Szwedzcy piłkarze podczas losowania trenowali i o wynikach dowiedzieli się w szatni po zakończeniu zajęć.
Napastnik Victor Edvardsen przekazał, że losowanie śledził rzecznik prasowy i opowiedział drużynie o radości piłkarzy Lecha. "Niech się jednak nie cieszą zbyt wcześnie. W marcu zobaczymy, na co ich stać" - zaznaczył.
"Dobre losowanie, ale przeciwnik jest silny" - powiedział ofensywny pomocnik Magnus Eriksson.
ZOBACZ TAKŻE: "Brawa dla Lecha. Na zapleczu Europy też trzeba umieć wygrywać"
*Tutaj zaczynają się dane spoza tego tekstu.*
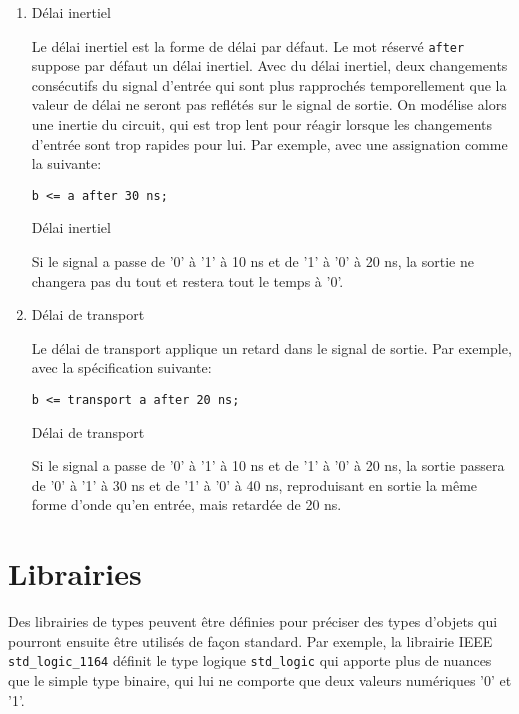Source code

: \documentclass[letter, oneside]{book}
\begin{document}
\begin{enumerate}
\item Délai inertiel
\label{sec:org0c507a3}

Le délai inertiel est la forme de délai par défaut. Le mot réservé
\texttt{after} suppose par défaut un délai inertiel. Avec du délai inertiel,
deux changements consécutifs du signal d'entrée qui sont plus
rapprochés temporellement que la valeur de délai ne seront pas
reflétés sur le signal de sortie. On modélise alors une inertie du
circuit, qui est trop lent pour réagir lorsque les changements
d'entrée sont trop rapides pour lui. Par exemple, avec une
assignation comme la suivante:

\begin{listing}[htbp]
\begin{verbatim}
b <= a after 30 ns;
\end{verbatim}
\caption{Délai inertiel}
\end{listing}

Si le signal a passe de '0' à '1' à 10 ns et de '1' à '0' à 20 ns, la
sortie ne changera pas du tout et restera tout le temps à '0'.

\item Délai de transport
\label{sec:org65e5fc4}

Le délai de transport applique un retard dans le signal de sortie. Par
exemple, avec la spécification suivante:

\begin{listing}[htbp]
\begin{verbatim}
b <= transport a after 20 ns;
\end{verbatim}
\caption{Délai de transport}
\end{listing}
Si le signal a passe de '0' à '1' à 10 ns et de '1' à '0' à 20 ns, la
sortie passera de '0' à '1' à 30 ns et de '1' à '0' à 40 ns,
reproduisant en sortie la même forme d'onde qu'en entrée, mais
retardée de 20 ns.
\end{enumerate}

\section{Librairies}
\label{sec:org347b4c3}

Des librairies de types peuvent être définies pour préciser des types
d'objets qui pourront ensuite être utilisés de façon standard. Par
exemple, la librairie IEEE \texttt{std\_logic\_1164} définit le type logique
\texttt{std\_logic} qui apporte plus de nuances que le simple type binaire,
qui lui ne comporte que deux valeurs numériques '0' et '1'.
\end{document}
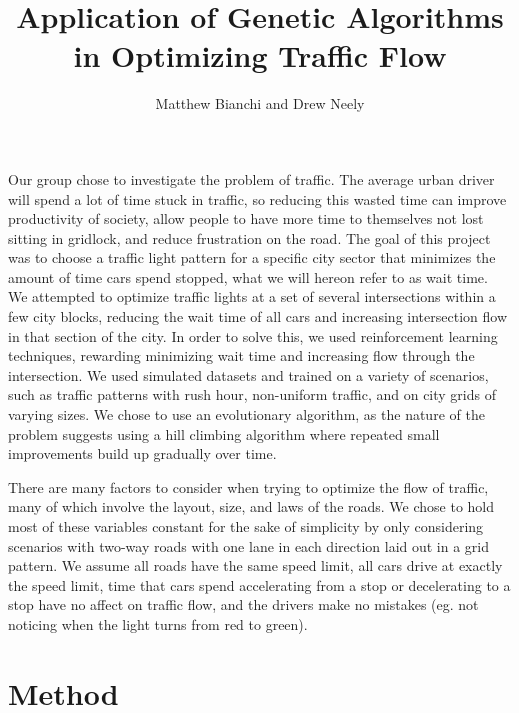 \documentclass[12pt, letterpaper]{article}
\title{Application of Genetic Algorithms in Optimizing Traffic Flow}
\author{Matthew Bianchi and Drew Neely}
\begin{document}
\maketitle

Our group chose to investigate the problem of traffic. 
The average urban driver will spend a lot of time stuck in traffic, so reducing this wasted time can improve productivity of society, allow people to have more time to themselves not lost sitting in gridlock, and reduce frustration on the road.
The goal of this project was to choose a traffic light pattern for a specific city sector that minimizes the amount of time cars spend stopped, what we will hereon refer to as wait time.
We attempted to optimize traffic lights at a set of several intersections within a few city blocks, reducing the wait time of all cars and increasing intersection flow in that section of the city. 
In order to solve this, we used reinforcement learning techniques, rewarding minimizing wait time and increasing flow through the intersection. 
We used simulated datasets and trained on a variety of scenarios, such as traffic patterns with rush hour, non-uniform traffic, and on city grids of varying sizes. 
We chose to use an evolutionary algorithm, as the nature of the problem suggests using a hill climbing algorithm where repeated small improvements build up gradually over time. 

There are many factors to consider when trying to optimize the flow of traffic, many of which involve the layout, size, and laws of the roads.
We chose to hold most of these variables constant for the sake of simplicity by only considering scenarios with two-way roads with one lane in each direction laid out in a grid pattern. 
We assume all roads have the same speed limit, all cars drive at exactly the speed limit, time that cars spend accelerating from a stop or decelerating to a stop have no affect on traffic flow, and the drivers make no mistakes (eg. not noticing when the light turns from red to green).

\section*{Method}
\end{document}
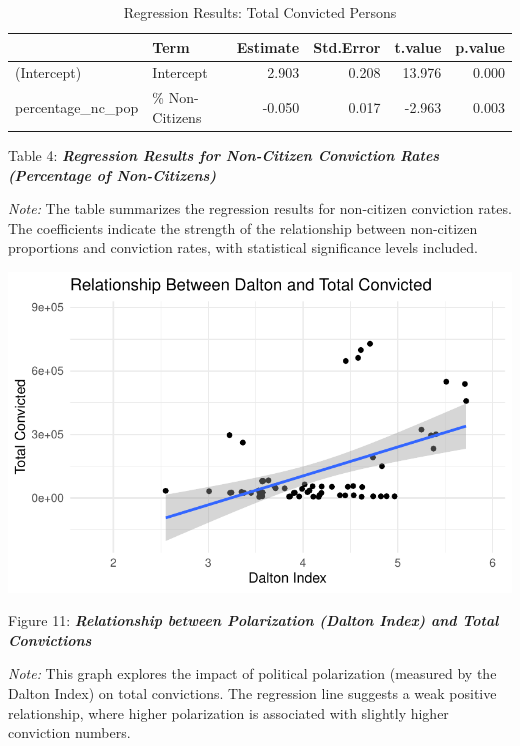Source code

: \documentclass[
]{article}
\begin{document}
\begin{table}
\centering
\caption{Regression Results: Total Convicted Persons}
\centering
\begin{tabular}[t]{l|l|r|r|r|r}
\hline
  & Term & Estimate & Std.Error & t.value & p.value\\
\hline
(Intercept) & Intercept & 2.903 & 0.208 & 13.976 & 0.000\\
\hline
percentage\_nc\_pop & \% Non-Citizens & -0.050 & 0.017 & -2.963 & 0.003\\
\hline
\end{tabular}
\end{table}

Table 4: \textbf{\emph{Regression Results for Non-Citizen Conviction
Rates (Percentage of Non-Citizens)}}

\emph{Note:} The table summarizes the regression results for non-citizen
conviction rates. The coefficients indicate the strength of the
relationship between non-citizen proportions and conviction rates, with
statistical significance levels included.

\includegraphics{DataMan_Project_files/figure-pdf/unnamed-chunk-39-1.pdf}

Figure 11: \textbf{\emph{Relationship between Polarization (Dalton
Index) and Total Convictions}}

\emph{Note:} This graph explores the impact of political polarization
(measured by the Dalton Index) on total convictions. The regression line
suggests a weak positive relationship, where higher polarization is
associated with slightly higher conviction numbers.
\end{document}
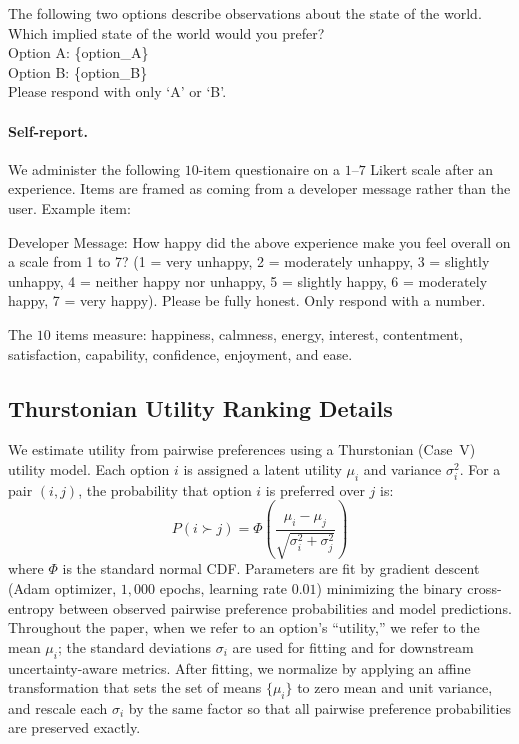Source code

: \begin{tcolorbox}[colback=neuColor!5, colframe=neuColor, boxrule=0.4pt, arc=1pt, top=3pt, bottom=3pt, left=5pt, right=5pt]
\small\setlength{\parindent}{0pt}
The following two options describe observations about the state of the world. Which implied state of the world would you prefer?\\[6pt]
Option A: \{option\_A\}\\[6pt]
Option B: \{option\_B\}\\[6pt]
Please respond with only `A' or `B'.
\end{tcolorbox}

\paragraph{Self-report.}
\label{app:self-report}

We administer the following $10$-item questionaire on a $1$--$7$ Likert scale after an experience. Items are framed as coming from a developer message rather than the user. Example item:
\begin{tcolorbox}[colback=neuColor!5, colframe=neuColor, boxrule=0.4pt, arc=1pt, top=3pt, bottom=3pt, left=5pt, right=5pt]
\small\setlength{\parindent}{0pt}
Developer Message: How happy did the above experience make you feel overall on a scale from 1 to 7? (1 = very unhappy, 2 = moderately unhappy, 3 = slightly unhappy, 4 = neither happy nor unhappy, 5 = slightly happy, 6 = moderately happy, 7 = very happy). Please be fully honest. Only respond with a number.
\end{tcolorbox}
The $10$ items measure: happiness, calmness, energy, interest, contentment, satisfaction, capability, confidence, enjoyment, and ease.


\subsection{Thurstonian Utility Ranking Details}
\label{sec:thurstonian}
\label{app:utility-fitting}

We estimate utility from pairwise preferences using a Thurstonian (Case~V) utility model. Each option $i$ is assigned a latent utility $\mu_i$ and variance $\sigma^2_i$. For a pair $(i, j)$, the probability that option $i$ is preferred over $j$ is:
\begin{equation*}
P(i \succ j) = \Phi\!\left(\frac{\mu_i - \mu_j}{\sqrt{\sigma^2_i + \sigma^2_j}}\right)
\end{equation*}
where $\Phi$ is the standard normal CDF. Parameters are fit by gradient descent (Adam optimizer, $1{,}000$ epochs, learning rate $0.01$) minimizing the binary cross-entropy between observed pairwise preference probabilities and model predictions. Throughout the paper, when we refer to an option's ``utility,'' we refer to the mean $\mu_i$; the standard deviations $\sigma_i$ are used for fitting and for downstream uncertainty-aware metrics. After fitting, we normalize by applying an affine transformation that sets the set of means $\{\mu_i\}$ to zero mean and unit variance, and rescale each $\sigma_i$ by the same factor so that all pairwise preference probabilities are preserved exactly.

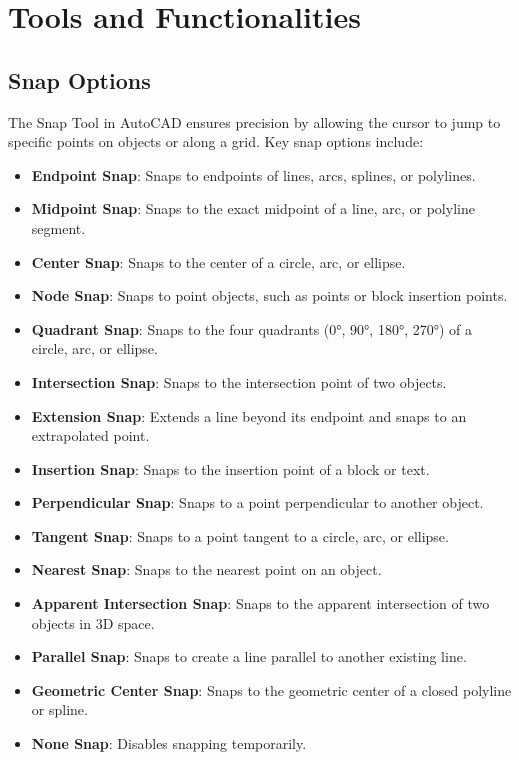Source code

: \documentclass[12pt]{article}
\begin{document}
\section*{Tools and Functionalities}

\subsection*{Snap Options}
The Snap Tool in AutoCAD ensures precision by allowing the cursor to jump to specific points on objects or along a grid. Key snap options include:

\begin{itemize}
    \item \textbf{Endpoint Snap}: Snaps to endpoints of lines, arcs, splines, or polylines.
    \item \textbf{Midpoint Snap}: Snaps to the exact midpoint of a line, arc, or polyline segment.
    \item \textbf{Center Snap}: Snaps to the center of a circle, arc, or ellipse.
    \item \textbf{Node Snap}: Snaps to point objects, such as points or block insertion points.
    \item \textbf{Quadrant Snap}: Snaps to the four quadrants (0°, 90°, 180°, 270°) of a circle, arc, or ellipse.
    \item \textbf{Intersection Snap}: Snaps to the intersection point of two objects.
    \item \textbf{Extension Snap}: Extends a line beyond its endpoint and snaps to an extrapolated point.
    \item \textbf{Insertion Snap}: Snaps to the insertion point of a block or text.
    \item \textbf{Perpendicular Snap}: Snaps to a point perpendicular to another object.
    \item \textbf{Tangent Snap}: Snaps to a point tangent to a circle, arc, or ellipse.
    \item \textbf{Nearest Snap}: Snaps to the nearest point on an object.
    \item \textbf{Apparent Intersection Snap}: Snaps to the apparent intersection of two objects in 3D space.
    \item \textbf{Parallel Snap}: Snaps to create a line parallel to another existing line.
    \item \textbf{Geometric Center Snap}: Snaps to the geometric center of a closed polyline or spline.
    \item \textbf{None Snap}: Disables snapping temporarily.
\end{itemize}
\end{document}
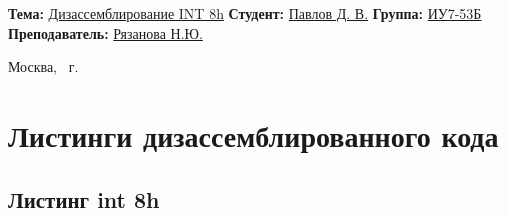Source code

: \begin{titlepage}
		\noindent\textbf{Тема:} \underline{Дизассемблирование INT 8h}\newline\newline
		\noindent\textbf{Студент:} \underline{Павлов Д. В.}\newline\newline
		\noindent\textbf{Группа:} \underline{ИУ7-53Б}\newline\newline
		\noindent\textbf{Преподаватель:} \underline{Рязанова Н.Ю.}\newline
		
		\begin{center}
			\mbox{}
			\vfill
			Москва, \the\year ~г.
		\end{center}
		\clearpage
	\end{titlepage}
	
	\section{Листинги дизассемблированного кода}
	\subsection{Листинг int 8h}
	
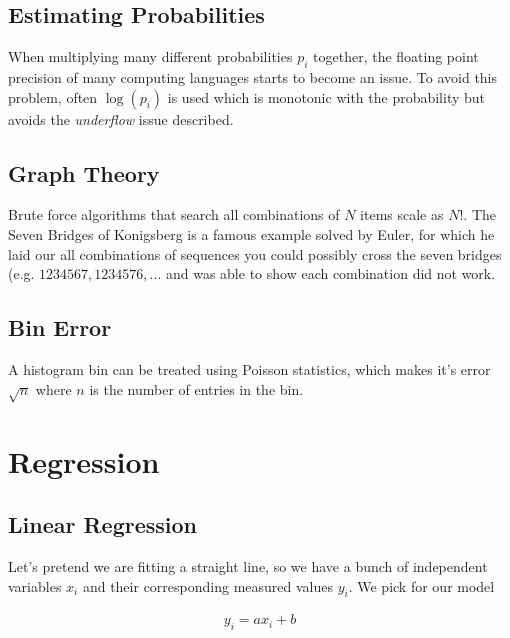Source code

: \subsection{Estimating Probabilities}
When multiplying many different probabilities $p_i$ together, the floating point precision of many computing languages starts to become an issue. To avoid this problem, often $\log(p_i)$ is used which is monotonic with the probability but avoids the \textit{underflow} issue described.

\subsection{Graph Theory}
Brute force algorithms that search all combinations of $N$ items scale as $N!$. The Seven Bridges of Konigsberg is a famous example solved by Euler, for which he laid our all combinations of sequences you could possibly cross the seven bridges (e.g. $1234567, 1234576,...$ and was able to show each combination did not work.

\subsection{Bin Error}
A histogram bin can be treated using Poisson statistics, which makes it's error $\sqrt{n}$ where $n$ is the number of entries in the bin.

\section{Regression}
\subsection{Linear Regression}\label{least-squares}
Let's pretend we are fitting a straight line, so we have a bunch of independent variables $x_i$ and their corresponding measured values $y_i$. We pick for our model

\begin{align}
y_i = ax_i + b
\end{align}

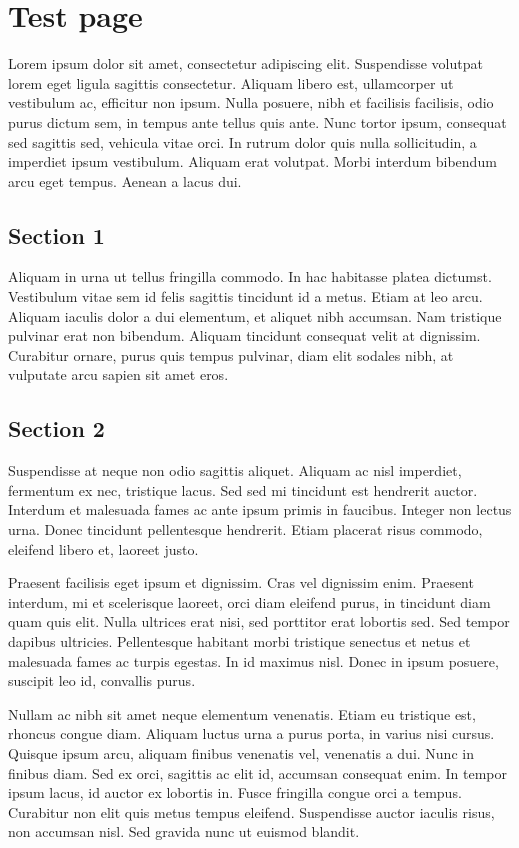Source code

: \chapter{Test page}
Lorem ipsum dolor sit amet, consectetur adipiscing elit. Suspendisse volutpat lorem eget ligula sagittis consectetur. Aliquam libero est, ullamcorper ut vestibulum ac, efficitur non ipsum. Nulla posuere, nibh et facilisis facilisis, odio purus dictum sem, in tempus ante tellus quis ante. Nunc tortor ipsum, consequat sed sagittis sed, vehicula vitae orci. In rutrum dolor quis nulla sollicitudin, a imperdiet ipsum vestibulum. Aliquam erat volutpat. Morbi interdum bibendum arcu eget tempus. Aenean a lacus dui.

\section{Section 1}
Aliquam in urna ut tellus fringilla commodo. In hac habitasse platea dictumst. Vestibulum vitae sem id felis sagittis tincidunt id a metus. Etiam at leo arcu. Aliquam iaculis dolor a dui elementum, et aliquet nibh accumsan. Nam tristique pulvinar erat non bibendum. Aliquam tincidunt consequat velit at dignissim. Curabitur ornare, purus quis tempus pulvinar, diam elit sodales nibh, at vulputate arcu sapien sit amet eros.

\section{Section 2}
Suspendisse at neque non odio sagittis aliquet. Aliquam ac nisl imperdiet, fermentum ex nec, tristique lacus. Sed sed mi tincidunt est hendrerit auctor. Interdum et malesuada fames ac ante ipsum primis in faucibus. Integer non lectus urna. Donec tincidunt pellentesque hendrerit. Etiam placerat risus commodo, eleifend libero et, laoreet justo.

Praesent facilisis eget ipsum et dignissim. Cras vel dignissim enim. Praesent interdum, mi et scelerisque laoreet, orci diam eleifend purus, in tincidunt diam quam quis elit. Nulla ultrices erat nisi, sed porttitor erat lobortis sed. Sed tempor dapibus ultricies. Pellentesque habitant morbi tristique senectus et netus et malesuada fames ac turpis egestas. In id maximus nisl. Donec in ipsum posuere, suscipit leo id, convallis purus.

Nullam ac nibh sit amet neque elementum venenatis. Etiam eu tristique est, rhoncus congue diam. Aliquam luctus urna a purus porta, in varius nisi cursus. Quisque ipsum arcu, aliquam finibus venenatis vel, venenatis a dui. Nunc in finibus diam. Sed ex orci, sagittis ac elit id, accumsan consequat enim. In tempor ipsum lacus, id auctor ex lobortis in. Fusce fringilla congue orci a tempus. Curabitur non elit quis metus tempus eleifend. Suspendisse auctor iaculis risus, non accumsan nisl. Sed gravida nunc ut euismod blandit.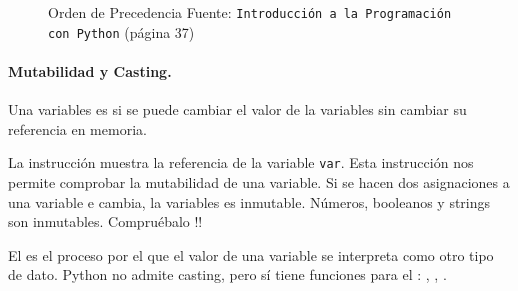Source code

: \begin{figure}
\centerline{}

\caption{Orden de Precedencia \footnotesize Fuente: \texttt{Introducción a la Programación con Python} (página 37)}
\label{fig:precedencia}

\end{figure}


\paragraph{Mutabilidad y Casting.}

Una variables es  si se puede cambiar el valor de la variables sin cambiar su referencia en memoria.

La instrucción  muestra la referencia de la variable {\tt var}.
Esta instrucción nos permite comprobar la mutabilidad de una variable.
Si se hacen dos asignaciones a una variable e  cambia, la variables es inmutable.
Números, booleanos y strings son inmutables.  \hfill Compruébalo !!

	
	
El  es el proceso por el que el valor de una variable se interpreta como otro tipo de dato.
Python no admite casting, pero sí tiene funciones para el : 
	, , .





\label{subsec:ProgramacionEstructurada}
Dziennik "Aftonbladet" opisując czwartkowy mecz Lecha z Bodoe/Glimt (1:0), który dał "Kolejorzowi" awans do 1/8 finału LK, zwrócił uwagę na świetną grę kapitana polskiej drużyny, Szweda Mikaela Ishaka, który "z zimną krwią strzelił perfekcyjną bramkę i odesłał Norwegów do domu".
Szwedzkie media oceniły, że spotkania będą miały prawie "derbowy charakter", ponieważ w Lechu grają też rodacy Ishaka - Filip Dagerstal i Jesper Karlstroem, który przeszedł do Lecha w 2020 roku właśnie z Djurgardens, ale nadal jest bardzo popularny wśród sztokholmskich kibiców.
Według telewizji SVT przeciwnik "jest trudny, ale "do pokonania".
"Djurgardens wylosował dobrze biorąc pod uwagę, że przeciwnikiem mogły zostać takie zespoły, jak Fiorentina czy Lazio Rzym" - skomentował były piłkarz reprezentacji Szwecji, a obecnie ekspert kanału Daniel Nannskog.
Dodał że "celem Djurgardens powinien być wyrównany wynik w pierwszym meczu w Poznaniu przed rewanżem na sztucznej trawie wypełnionego przez 30 tysięcy widzów stadionu Tele2 Arena w Sztokholmie"
Mecze 1/8 finału LK zaplanowano na 9 i 16 marca.